**What you have to do:** Exclude the pictures from your copy, and reproduce each entry below verbatim.

[Stored records]
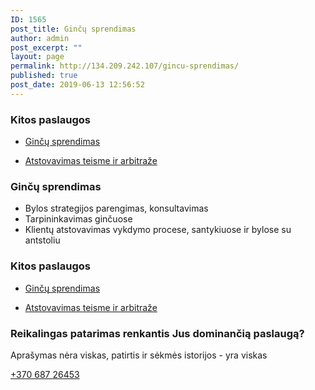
```yaml
---
ID: 1565
post_title: Ginčų sprendimas
author: admin
post_excerpt: ""
layout: page
permalink: http://134.209.242.107/gincu-sprendimas/
published: true
post_date: 2019-06-13 12:56:52
---
```

<h3>Kitos paslaugos</h3>		
					<ul>
							<li >
					<a href="/gincu-sprendimas/">					Ginčų sprendimas
											</a>
									</li>
						</ul>
					<ul>
							<li >
					<a href="/atstovavimas-teismuose/">					Atstovavimas teisme ir arbitraže 
											</a>
									</li>
						</ul>
			<h3>Ginčų sprendimas</h3>		
					<ul>
							<li >
										Bylos strategijos parengimas, konsultavimas
									</li>
								<li >
										Tarpininkavimas ginčuose
									</li>
								<li >
										Klientų atstovavimas vykdymo procese, santykiuose ir bylose su antstoliu
									</li>
						</ul>
			<h3>Kitos paslaugos</h3>		
					<ul>
							<li >
					<a href="/gincu-sprendimas/">					Ginčų sprendimas
											</a>
									</li>
						</ul>
					<ul>
							<li >
					<a href="/atstovavimas-teismuose/">					Atstovavimas teisme ir arbitraže
											</a>
									</li>
						</ul>
			<h3>Reikalingas patarimas renkantis Jus dominančią paslaugą?</h3>		
			<p>Aprašymas nėra viskas, patirtis ir sėkmės istorijos - yra viskas</p>		
			<a href="tel:+370 687 26453​" role="button">
						+370 687 26453
					</a>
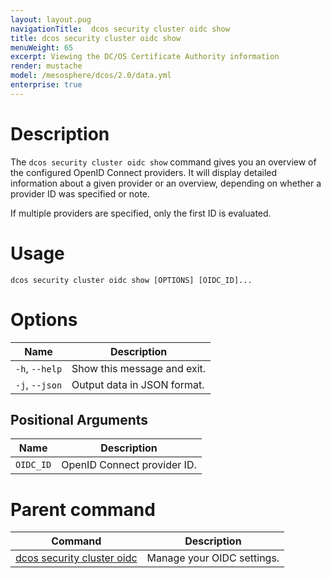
 ```yaml
---
layout: layout.pug
navigationTitle:  dcos security cluster oidc show
title: dcos security cluster oidc show
menuWeight: 65
excerpt: Viewing the DC/OS Certificate Authority information
render: mustache
model: /mesosphere/dcos/2.0/data.yml
enterprise: true
---
```


# Description

The `dcos security cluster oidc show` command gives you an overview of the configured OpenID Connect providers. It will display detailed information about a given provider or an overview, depending on whether a provider ID was specified or note.

If multiple providers are specified, only the first ID is evaluated.

# Usage

```
dcos security cluster oidc show [OPTIONS] [OIDC_ID]...
```

# Options

| Name | Description |
|----------------|-------------------|
|  `-h`, `--help` |  Show this message and exit.|
|  `-j`, `--json` | Output data in JSON format.|


## Positional Arguments

| Name | Description |
|--------|------------------|
| `OIDC_ID` | OpenID Connect provider ID. |

# Parent command

| Command | Description |
|---------|-------------|
| [dcos security cluster oidc](/mesosphere/dcos/2.0/cli/command-reference/dcos-security/dcos-security-cluster/dcos-security-cluster-oidc/) | Manage your OIDC settings. |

**Task result:**
```yaml
---
ID: 1565
post_title: Ginčų sprendimas
author: admin
post_excerpt: ""
layout: page
permalink: http://134.209.242.107/gincu-sprendimas/
published: true
post_date: 2019-06-13 12:56:52
---
```

<h3>Kitos paslaugos</h3>		
					<ul>
							<li >
					<a href="/gincu-sprendimas/">					Ginčų sprendimas
											</a>
									</li>
						</ul>
					<ul>
							<li >
					<a href="/atstovavimas-teismuose/">					Atstovavimas teisme ir arbitraže 
											</a>
									</li>
						</ul>
			<h3>Ginčų sprendimas</h3>		
					<ul>
							<li >
										Bylos strategijos parengimas, konsultavimas
									</li>
								<li >
										Tarpininkavimas ginčuose
									</li>
								<li >
										Klientų atstovavimas vykdymo procese, santykiuose ir bylose su antstoliu
									</li>
						</ul>
			<h3>Kitos paslaugos</h3>		
					<ul>
							<li >
					<a href="/gincu-sprendimas/">					Ginčų sprendimas
											</a>
									</li>
						</ul>
					<ul>
							<li >
					<a href="/atstovavimas-teismuose/">					Atstovavimas teisme ir arbitraže
											</a>
									</li>
						</ul>
			<h3>Reikalingas patarimas renkantis Jus dominančią paslaugą?</h3>		
			<p>Aprašymas nėra viskas, patirtis ir sėkmės istorijos - yra viskas</p>		
			<a href="tel:+370 687 26453​" role="button">
						+370 687 26453
					</a>
 ```yaml
---
layout: layout.pug
navigationTitle:  dcos security cluster oidc show
title: dcos security cluster oidc show
menuWeight: 65
excerpt: Viewing the DC/OS Certificate Authority information
render: mustache
model: /mesosphere/dcos/2.0/data.yml
enterprise: true
---
```


# Description

The `dcos security cluster oidc show` command gives you an overview of the configured OpenID Connect providers. It will display detailed information about a given provider or an overview, depending on whether a provider ID was specified or note.

If multiple providers are specified, only the first ID is evaluated.

# Usage

```
dcos security cluster oidc show [OPTIONS] [OIDC_ID]...
```

# Options

| Name | Description |
|----------------|-------------------|
|  `-h`, `--help` |  Show this message and exit.|
|  `-j`, `--json` | Output data in JSON format.|


## Positional Arguments

| Name | Description |
|--------|------------------|
| `OIDC_ID` | OpenID Connect provider ID. |

# Parent command

| Command | Description |
|---------|-------------|
| [dcos security cluster oidc](/mesosphere/dcos/2.0/cli/command-reference/dcos-security/dcos-security-cluster/dcos-security-cluster-oidc/) | Manage your OIDC settings. |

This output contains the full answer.